鴻巣 他人の痛みということに関しては『ヘヴン』で壮絶に書き尽くされました。『あこがれ』も、シンパシーをめぐる小説だと私は思いました。そこで、『夏物語』が小説として優れていると思うのは、アンビバレンスをそのまま保っているところ。遊佐みたいな「AID万々歳。男なんか要らないんだ。女の意思だけで産んでいい」という人もいれば、反対側の極には「AIDもとんでもないし、そもそも産むな」という、善百合子のような人もいる。その間で、夏子は常に揺れ動く。 

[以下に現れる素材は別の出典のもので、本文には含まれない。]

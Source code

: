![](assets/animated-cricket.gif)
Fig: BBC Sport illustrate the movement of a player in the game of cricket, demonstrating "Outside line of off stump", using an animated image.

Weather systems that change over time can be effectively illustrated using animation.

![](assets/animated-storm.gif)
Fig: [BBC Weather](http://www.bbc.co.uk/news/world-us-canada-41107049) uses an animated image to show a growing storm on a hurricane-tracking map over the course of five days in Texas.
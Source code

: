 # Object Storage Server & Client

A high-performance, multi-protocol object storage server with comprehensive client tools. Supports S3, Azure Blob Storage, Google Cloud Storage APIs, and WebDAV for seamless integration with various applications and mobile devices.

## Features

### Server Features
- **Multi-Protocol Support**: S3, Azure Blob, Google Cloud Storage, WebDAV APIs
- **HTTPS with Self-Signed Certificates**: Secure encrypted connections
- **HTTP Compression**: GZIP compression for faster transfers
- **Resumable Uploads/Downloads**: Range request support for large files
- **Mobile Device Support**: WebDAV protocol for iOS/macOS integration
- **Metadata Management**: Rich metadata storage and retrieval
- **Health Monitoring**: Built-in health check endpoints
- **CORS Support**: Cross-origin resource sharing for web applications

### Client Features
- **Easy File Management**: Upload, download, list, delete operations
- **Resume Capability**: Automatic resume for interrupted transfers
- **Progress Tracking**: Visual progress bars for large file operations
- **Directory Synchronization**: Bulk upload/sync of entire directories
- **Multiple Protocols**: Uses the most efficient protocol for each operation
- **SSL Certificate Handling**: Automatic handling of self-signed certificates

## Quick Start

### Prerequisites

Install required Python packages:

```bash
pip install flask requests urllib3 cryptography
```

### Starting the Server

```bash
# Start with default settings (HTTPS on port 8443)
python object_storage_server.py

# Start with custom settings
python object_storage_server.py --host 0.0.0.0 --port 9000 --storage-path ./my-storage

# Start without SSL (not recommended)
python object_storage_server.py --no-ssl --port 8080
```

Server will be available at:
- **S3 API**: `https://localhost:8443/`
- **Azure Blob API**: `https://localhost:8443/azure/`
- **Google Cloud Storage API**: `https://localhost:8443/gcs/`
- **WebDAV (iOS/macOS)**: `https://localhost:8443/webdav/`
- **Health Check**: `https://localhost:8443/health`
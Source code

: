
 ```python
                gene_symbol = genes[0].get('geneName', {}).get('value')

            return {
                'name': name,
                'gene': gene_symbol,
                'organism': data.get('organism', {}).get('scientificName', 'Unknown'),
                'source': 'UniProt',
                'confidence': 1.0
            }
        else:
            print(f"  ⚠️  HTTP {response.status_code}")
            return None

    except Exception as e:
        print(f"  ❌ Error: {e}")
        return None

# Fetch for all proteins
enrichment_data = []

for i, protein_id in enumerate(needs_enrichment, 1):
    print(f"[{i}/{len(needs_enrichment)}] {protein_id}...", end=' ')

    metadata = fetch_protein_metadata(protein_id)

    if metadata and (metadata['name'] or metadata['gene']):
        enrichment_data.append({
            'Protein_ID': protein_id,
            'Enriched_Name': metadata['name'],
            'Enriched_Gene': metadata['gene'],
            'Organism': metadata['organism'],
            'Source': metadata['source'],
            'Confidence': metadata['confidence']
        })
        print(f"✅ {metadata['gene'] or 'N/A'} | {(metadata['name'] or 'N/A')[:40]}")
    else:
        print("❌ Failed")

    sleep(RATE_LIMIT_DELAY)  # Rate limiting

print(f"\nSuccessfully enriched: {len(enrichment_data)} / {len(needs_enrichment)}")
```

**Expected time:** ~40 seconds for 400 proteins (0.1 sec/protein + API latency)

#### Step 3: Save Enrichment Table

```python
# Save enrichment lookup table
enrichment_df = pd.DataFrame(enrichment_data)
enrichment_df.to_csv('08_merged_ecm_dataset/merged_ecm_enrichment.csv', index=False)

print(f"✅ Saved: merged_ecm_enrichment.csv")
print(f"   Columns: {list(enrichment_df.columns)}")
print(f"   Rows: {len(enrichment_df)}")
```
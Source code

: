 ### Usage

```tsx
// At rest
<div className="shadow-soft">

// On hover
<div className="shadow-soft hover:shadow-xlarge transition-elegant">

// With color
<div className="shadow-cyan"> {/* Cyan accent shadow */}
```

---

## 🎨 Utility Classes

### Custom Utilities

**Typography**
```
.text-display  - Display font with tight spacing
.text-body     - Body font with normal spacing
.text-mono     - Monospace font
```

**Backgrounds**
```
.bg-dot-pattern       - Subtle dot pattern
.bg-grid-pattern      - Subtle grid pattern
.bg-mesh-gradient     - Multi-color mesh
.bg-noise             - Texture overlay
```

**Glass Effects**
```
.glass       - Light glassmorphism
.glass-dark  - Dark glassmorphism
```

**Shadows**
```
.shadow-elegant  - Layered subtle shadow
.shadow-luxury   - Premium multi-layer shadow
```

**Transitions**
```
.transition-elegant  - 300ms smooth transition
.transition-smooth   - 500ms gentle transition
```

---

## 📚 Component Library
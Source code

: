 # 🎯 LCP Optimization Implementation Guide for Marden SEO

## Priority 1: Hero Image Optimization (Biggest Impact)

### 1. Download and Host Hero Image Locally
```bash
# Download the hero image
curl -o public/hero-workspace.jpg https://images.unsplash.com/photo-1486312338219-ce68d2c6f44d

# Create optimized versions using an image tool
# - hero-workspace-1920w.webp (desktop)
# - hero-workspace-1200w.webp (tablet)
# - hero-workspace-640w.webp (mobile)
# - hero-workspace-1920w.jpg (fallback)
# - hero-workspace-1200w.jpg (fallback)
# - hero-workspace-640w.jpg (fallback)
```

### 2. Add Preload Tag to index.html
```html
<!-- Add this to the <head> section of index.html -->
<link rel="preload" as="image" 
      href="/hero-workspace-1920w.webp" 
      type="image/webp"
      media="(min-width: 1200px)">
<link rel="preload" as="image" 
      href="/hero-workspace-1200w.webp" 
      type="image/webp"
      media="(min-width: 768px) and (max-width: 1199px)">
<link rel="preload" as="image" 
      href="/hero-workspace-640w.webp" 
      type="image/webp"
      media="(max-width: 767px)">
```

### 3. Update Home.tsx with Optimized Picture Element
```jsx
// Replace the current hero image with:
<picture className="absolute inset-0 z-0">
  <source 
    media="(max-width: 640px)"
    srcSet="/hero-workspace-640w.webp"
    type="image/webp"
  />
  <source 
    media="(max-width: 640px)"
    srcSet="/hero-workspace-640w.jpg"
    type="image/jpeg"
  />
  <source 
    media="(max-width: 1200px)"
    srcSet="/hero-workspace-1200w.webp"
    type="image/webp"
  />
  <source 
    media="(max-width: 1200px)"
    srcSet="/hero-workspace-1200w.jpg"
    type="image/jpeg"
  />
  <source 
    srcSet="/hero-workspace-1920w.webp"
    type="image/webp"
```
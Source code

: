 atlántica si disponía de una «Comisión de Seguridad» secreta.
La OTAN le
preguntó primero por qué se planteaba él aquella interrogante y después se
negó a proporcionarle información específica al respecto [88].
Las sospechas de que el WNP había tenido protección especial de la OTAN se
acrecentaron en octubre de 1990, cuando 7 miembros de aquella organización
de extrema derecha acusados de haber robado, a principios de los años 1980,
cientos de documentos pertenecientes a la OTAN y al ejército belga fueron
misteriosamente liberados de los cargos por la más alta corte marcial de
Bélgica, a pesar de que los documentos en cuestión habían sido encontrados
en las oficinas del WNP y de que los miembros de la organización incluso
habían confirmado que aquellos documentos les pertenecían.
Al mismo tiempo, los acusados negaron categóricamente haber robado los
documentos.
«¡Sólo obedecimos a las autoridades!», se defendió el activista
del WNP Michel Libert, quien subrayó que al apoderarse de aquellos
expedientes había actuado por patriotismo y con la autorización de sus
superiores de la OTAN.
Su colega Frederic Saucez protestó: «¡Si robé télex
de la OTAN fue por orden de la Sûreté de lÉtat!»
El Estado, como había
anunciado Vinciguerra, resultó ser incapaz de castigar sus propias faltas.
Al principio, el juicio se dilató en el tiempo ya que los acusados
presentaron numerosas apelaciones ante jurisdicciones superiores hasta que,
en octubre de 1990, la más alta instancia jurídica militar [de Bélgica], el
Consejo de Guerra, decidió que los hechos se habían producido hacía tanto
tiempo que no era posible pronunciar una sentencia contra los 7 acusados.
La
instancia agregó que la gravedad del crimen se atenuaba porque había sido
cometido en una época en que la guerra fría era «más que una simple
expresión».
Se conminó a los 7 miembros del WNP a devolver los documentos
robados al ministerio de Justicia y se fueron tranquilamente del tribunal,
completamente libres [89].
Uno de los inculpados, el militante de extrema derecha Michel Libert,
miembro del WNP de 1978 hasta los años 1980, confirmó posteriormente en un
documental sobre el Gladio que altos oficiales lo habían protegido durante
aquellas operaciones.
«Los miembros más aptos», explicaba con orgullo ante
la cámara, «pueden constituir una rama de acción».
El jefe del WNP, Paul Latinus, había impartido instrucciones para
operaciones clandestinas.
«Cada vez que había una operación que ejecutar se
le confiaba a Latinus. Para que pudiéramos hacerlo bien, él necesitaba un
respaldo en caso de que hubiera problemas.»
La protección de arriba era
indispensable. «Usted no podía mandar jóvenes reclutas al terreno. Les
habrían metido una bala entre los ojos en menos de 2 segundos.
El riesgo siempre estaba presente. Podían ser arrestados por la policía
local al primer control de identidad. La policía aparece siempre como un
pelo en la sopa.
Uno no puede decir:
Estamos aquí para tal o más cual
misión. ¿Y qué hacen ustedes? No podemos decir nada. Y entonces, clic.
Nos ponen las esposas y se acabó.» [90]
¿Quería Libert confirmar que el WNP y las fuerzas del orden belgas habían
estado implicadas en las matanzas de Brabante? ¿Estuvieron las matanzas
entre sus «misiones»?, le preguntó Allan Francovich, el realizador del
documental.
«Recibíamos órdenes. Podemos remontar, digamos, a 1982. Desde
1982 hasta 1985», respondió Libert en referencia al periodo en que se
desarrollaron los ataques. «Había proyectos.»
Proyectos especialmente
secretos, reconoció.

 今、世界が大混乱していますよね。アメリカでトランプ政権が誕生して、イギリスがブレグジットを選んで、ディストピアのような独裁政権が今さら誕生して。そんな中で、世界的に政治的メッセージ性の強い小説が多くなってきた。ナオミ・オルダーマンのフェミニズムSF『パワー』とか、最近だと韓国の『82年生まれ、キム・ジヨン』とか。言いたいことが明確だしぶれないし、作品構造もシンプル。小説というのは、メッセージを運ぶものじゃないと私は思っていたけれど、近年、あまりにもひどいことが世界中で起きるから、文学の使命として、繊細な方法で、多義性を抱えながら、重層的な作りで伝える、などと言っていられない部分はあると思います。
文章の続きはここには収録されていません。